Currency markets had been relatively quiet overnight until the last hour where action has picked up in GBP pairs on two significant events. The Queen’s speech kicks off a parliamentary session focused on enacting legislative changes related to Brexit including new national policies on immigration, sanctions, nuclear safeguards, farming, fishing, data protection and more. The big question now is whether the Conservatives can cobble together a coalition to pass the legislative agenda (which would be positive for the pound) or remains stuck in talks and political uncertainty (which has weighed on GBP since the election).
Even more significantly, hawkish change appears to be in the air at the Bank of England. Building on the three hawkish dissenters at last week’s vote to hold rates and QE, MPC member Haldane, one of the more dovish members in the group indicated that he favours starting to withdraw stimulus in the second half of 2018. This leaves BOE Governor Carney looking increasingly lonely on the dovish side and facing growing pressure to at least start cutting back last year’s emergency stimulus.

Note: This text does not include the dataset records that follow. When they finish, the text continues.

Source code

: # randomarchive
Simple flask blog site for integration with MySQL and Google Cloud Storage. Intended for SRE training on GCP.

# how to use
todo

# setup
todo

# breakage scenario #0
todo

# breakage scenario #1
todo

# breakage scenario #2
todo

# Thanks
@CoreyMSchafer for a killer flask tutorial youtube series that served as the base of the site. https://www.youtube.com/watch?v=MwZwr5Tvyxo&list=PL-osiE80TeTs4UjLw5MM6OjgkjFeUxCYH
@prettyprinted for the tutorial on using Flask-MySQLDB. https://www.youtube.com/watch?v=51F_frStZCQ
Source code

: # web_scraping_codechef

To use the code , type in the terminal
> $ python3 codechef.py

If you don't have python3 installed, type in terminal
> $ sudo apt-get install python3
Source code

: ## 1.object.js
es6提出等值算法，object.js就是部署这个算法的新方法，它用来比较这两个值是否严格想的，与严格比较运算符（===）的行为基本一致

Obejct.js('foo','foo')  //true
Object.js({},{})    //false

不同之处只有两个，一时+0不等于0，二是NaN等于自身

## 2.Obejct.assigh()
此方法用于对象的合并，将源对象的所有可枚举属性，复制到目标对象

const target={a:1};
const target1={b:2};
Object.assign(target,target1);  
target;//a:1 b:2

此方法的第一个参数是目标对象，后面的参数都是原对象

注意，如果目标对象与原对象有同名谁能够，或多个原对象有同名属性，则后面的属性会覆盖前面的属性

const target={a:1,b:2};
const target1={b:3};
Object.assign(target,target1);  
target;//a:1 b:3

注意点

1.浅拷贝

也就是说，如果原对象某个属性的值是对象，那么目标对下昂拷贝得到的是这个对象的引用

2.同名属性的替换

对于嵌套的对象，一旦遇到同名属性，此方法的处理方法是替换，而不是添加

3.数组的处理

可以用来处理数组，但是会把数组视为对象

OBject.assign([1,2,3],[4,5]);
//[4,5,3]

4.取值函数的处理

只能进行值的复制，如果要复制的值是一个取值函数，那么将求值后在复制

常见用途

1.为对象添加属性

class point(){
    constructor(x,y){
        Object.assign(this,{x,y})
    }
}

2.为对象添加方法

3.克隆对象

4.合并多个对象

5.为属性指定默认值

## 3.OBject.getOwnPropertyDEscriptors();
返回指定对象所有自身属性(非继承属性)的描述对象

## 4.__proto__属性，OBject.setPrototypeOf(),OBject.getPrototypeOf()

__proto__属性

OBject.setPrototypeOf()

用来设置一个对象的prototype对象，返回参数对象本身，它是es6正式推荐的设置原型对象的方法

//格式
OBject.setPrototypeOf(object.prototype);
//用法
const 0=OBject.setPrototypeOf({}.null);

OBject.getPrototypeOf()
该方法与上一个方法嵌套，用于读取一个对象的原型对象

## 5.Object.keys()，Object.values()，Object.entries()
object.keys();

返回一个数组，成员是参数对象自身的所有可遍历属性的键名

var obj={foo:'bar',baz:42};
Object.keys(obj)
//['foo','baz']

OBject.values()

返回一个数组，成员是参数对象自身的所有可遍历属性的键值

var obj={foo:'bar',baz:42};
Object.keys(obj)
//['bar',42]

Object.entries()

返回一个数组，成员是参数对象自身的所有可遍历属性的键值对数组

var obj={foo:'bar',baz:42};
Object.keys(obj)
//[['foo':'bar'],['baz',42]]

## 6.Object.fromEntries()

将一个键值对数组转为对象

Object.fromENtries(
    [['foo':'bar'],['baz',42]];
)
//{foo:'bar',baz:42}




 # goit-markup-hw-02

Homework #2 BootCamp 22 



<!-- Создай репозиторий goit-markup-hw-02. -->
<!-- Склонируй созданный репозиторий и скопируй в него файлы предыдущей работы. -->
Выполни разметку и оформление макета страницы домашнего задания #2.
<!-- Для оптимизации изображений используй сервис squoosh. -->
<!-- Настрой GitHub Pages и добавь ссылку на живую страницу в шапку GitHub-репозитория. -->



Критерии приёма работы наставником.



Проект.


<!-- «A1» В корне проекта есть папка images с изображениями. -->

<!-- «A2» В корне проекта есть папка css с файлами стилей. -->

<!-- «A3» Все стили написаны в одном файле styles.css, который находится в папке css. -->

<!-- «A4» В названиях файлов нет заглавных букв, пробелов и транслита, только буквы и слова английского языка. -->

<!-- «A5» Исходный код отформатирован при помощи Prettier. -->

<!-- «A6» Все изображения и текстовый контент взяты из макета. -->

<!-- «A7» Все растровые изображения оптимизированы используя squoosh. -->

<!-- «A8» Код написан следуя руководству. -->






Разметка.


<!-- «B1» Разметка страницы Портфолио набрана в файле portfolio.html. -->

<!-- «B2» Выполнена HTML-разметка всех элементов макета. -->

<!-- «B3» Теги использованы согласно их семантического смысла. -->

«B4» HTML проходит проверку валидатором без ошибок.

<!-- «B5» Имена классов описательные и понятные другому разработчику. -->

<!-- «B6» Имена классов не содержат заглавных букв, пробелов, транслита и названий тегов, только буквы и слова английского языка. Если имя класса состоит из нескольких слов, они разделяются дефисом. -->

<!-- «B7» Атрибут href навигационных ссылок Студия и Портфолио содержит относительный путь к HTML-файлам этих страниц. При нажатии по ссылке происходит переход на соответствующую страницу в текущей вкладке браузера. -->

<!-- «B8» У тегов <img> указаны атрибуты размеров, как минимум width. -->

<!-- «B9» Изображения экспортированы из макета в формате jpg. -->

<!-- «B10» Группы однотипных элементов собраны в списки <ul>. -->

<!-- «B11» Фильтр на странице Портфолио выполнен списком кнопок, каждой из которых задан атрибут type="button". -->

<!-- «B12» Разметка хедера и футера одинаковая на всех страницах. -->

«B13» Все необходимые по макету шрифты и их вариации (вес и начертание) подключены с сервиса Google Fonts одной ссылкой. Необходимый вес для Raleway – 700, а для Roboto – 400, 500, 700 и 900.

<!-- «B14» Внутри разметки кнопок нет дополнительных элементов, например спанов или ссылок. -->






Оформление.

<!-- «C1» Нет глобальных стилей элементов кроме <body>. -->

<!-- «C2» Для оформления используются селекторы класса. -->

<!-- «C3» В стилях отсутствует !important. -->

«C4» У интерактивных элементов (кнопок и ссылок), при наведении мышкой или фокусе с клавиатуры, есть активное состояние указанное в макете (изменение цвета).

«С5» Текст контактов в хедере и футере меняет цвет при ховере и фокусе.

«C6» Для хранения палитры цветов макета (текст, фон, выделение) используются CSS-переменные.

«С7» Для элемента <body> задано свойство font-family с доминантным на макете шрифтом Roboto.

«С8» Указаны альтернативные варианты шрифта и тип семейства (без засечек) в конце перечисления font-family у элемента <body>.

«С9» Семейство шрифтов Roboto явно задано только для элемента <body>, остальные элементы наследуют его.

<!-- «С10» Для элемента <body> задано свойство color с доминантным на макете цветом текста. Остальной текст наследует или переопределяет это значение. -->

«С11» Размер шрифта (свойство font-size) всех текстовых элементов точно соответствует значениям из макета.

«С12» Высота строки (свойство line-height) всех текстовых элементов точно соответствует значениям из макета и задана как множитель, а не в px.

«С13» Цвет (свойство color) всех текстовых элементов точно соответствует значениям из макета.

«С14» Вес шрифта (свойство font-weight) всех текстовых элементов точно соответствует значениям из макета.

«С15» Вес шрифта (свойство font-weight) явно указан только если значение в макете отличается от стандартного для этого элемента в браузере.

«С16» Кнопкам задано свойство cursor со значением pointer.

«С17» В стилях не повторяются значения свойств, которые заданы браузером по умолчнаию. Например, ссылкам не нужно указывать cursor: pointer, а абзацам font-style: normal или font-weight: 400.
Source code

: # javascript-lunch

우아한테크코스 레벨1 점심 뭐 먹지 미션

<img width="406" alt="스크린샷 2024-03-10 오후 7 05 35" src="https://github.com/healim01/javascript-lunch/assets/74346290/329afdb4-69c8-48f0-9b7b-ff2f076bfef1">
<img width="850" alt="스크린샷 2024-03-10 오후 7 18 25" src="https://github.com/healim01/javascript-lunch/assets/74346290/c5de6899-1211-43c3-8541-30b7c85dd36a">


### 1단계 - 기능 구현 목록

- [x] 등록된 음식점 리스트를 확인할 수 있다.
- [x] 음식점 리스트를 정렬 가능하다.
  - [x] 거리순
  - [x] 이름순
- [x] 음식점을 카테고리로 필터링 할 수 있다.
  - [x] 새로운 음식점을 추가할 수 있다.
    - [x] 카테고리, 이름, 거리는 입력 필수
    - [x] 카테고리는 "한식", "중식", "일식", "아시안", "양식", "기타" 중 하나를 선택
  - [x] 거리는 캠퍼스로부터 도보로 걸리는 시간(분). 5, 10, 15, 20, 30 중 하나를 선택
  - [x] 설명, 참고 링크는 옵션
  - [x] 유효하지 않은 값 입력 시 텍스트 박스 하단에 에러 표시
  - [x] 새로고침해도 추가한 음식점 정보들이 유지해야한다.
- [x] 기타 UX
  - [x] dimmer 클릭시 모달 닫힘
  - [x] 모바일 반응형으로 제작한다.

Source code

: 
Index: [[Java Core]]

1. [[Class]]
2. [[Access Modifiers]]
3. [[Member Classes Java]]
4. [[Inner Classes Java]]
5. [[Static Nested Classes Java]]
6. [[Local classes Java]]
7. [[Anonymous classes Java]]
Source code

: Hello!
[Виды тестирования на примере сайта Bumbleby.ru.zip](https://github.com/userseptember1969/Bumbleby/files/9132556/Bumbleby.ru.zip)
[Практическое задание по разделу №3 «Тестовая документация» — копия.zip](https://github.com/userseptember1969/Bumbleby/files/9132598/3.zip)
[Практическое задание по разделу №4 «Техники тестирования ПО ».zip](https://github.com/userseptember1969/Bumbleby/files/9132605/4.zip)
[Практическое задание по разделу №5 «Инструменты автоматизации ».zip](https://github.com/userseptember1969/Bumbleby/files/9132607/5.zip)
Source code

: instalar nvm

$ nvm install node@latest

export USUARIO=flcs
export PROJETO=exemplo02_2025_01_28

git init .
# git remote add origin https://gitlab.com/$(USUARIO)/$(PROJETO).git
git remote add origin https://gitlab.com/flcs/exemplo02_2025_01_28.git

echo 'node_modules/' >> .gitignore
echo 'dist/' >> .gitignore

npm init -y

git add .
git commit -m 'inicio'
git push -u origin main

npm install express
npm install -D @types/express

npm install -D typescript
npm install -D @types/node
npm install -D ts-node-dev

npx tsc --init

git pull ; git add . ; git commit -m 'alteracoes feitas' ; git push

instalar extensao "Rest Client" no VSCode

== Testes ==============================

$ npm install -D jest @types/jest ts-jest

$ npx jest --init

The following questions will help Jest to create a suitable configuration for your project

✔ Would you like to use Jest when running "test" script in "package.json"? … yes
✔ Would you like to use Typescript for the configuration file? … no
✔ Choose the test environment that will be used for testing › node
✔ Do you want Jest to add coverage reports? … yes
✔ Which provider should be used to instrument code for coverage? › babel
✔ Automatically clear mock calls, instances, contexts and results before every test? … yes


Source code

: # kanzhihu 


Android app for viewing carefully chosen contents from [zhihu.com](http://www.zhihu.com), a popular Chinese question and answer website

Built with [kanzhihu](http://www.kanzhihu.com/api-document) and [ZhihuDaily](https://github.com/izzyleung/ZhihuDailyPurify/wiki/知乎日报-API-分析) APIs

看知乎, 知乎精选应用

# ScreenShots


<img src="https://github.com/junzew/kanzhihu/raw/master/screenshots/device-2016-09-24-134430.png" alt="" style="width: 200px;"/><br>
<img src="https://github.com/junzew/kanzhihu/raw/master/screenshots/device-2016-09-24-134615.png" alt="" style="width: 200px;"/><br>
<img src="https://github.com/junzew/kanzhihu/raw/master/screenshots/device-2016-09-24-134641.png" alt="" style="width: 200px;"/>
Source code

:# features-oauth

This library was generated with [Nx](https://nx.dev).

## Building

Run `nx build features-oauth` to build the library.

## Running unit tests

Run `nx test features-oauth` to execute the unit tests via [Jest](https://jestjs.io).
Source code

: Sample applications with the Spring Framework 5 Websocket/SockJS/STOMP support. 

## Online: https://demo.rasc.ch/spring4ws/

The see-saw trend of recent days in the markets sees stocks in a downdraft this morning. Major indices are showing a sea of red with US index futures down 0.1%, the Dax down 0.6%, the FTSE down 0.75% and the Nikkei down 0.3%. The one positive area was China mainland indices which rose over 1% +, on reports that MSCI is planning to include China A shares in global indices starting in late 2018.
Later this afternoon, an interest rate decision is due from the Reserve Bank of New Zealand. The RBNZ is expected to hold rates steady and with the Kiwi Dollar trading lower since its last meeting, appears unlikely to threaten intervention either. NZD has been steady so far heading toward the decision. Comments on its slowing housing market could be relevant to Canada who also faces a bursting bubble.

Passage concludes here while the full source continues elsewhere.